My British Isles ancestors were predominantly from England, although there is at least one documented tie to Scotland in my third great grandfather, George Duncan. In Scotland, the New Year’s celebration is called Hogmanay and begins on New Year’s Eve and can last as long as four days, Hogmanay is a fire festival featuring the burning of  juniper branches to purify houses. In towns such as Stonehaven fireballs are carried throughout the town, and in other locations barrels of tar are lit and rolled down the center of the street, or bonfires are lit, as a means of burning out the old year and welcoming in the new. Today, the Hogmanay celebration in Edinburgh is a huge and well-attended event. Food also plays a role with haggis, shortbread, scones, oatmeal cakes, whisky, and the traditional black bun (flaky pastry filled with raisins, currants, almonds, spices and brandy) consumed in great numbers.

One of the most important parts of the New Year’s celebration is known as “first footing.” This tradition takes place immediately after midnight New Year’s Eve and its attendant renditions of Robert Burns’ Auld Lang Syne. Neighbors visit one another’s house, bringing with them a symbolic gift such as shortbread or black bun. In turn, they are offered a “wee dram.” It is important, however, that the first visitor (“first footer”) be a dark-haired man – preferably tall and handsome – to ensure good luck to the house for the New Year.

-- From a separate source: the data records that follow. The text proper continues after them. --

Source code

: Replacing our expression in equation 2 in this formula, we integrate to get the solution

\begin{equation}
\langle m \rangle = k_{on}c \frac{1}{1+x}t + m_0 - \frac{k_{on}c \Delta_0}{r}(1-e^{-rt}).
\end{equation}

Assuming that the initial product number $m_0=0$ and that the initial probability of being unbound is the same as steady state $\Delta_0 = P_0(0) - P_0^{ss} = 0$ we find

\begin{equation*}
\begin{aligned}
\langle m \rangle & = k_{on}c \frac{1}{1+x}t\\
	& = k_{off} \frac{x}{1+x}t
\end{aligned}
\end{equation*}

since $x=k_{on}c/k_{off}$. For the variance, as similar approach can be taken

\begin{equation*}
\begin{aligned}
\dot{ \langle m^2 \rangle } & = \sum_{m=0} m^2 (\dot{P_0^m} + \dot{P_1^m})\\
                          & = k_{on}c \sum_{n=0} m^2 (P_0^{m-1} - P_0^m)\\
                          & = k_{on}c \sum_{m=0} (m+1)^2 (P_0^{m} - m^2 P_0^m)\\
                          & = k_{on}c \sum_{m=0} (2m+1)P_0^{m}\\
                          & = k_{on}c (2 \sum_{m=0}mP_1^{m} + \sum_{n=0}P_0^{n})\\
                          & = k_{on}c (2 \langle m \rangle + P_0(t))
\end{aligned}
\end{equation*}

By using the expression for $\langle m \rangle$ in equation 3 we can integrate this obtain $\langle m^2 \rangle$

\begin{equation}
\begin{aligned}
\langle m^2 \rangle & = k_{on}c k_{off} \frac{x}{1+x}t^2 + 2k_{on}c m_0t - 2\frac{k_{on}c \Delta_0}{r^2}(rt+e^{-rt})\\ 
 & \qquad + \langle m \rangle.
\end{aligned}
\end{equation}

While a blond-headed man might not portent totally disastrous luck, a red-headed one would, and a red-headed woman would signal the worst possible year-to-come. In England, many of the same traditions also are followed, such as the welcome given to dark-haired first footers and, in some counties, the burning of a hawthorn bush for luck in the New Year. One particular tradition was that girls would drop egg whites into a container of water. The shapes taken by successive eggs was interpreted to signify the first letter of the name of the bridegroom each individual girl would ultimately marry.

In Portugal, the New Year’s holiday is a very social occasion, with parties, singing, and dancing. Janeiras, or carolers, sing traditional songs house-to-house. There is an interesting take on “first footing” that involves getting down from a chair on the correct foot in order to start the year out right. My Portuguese ancestors may have believed in insuring luck during the New Year by eating twelve grapes (or raisins) as the clock struck midnight on New Year’s Eve, each grape accompanied by a wish for one of the coming year’s twelve months. Other traditions included eating a king cake (sound like Mardi Gras?), and caldo verde e brao, a meal of green broth with corn bread. Many families would also have attended church services as part of their New Year’s activities.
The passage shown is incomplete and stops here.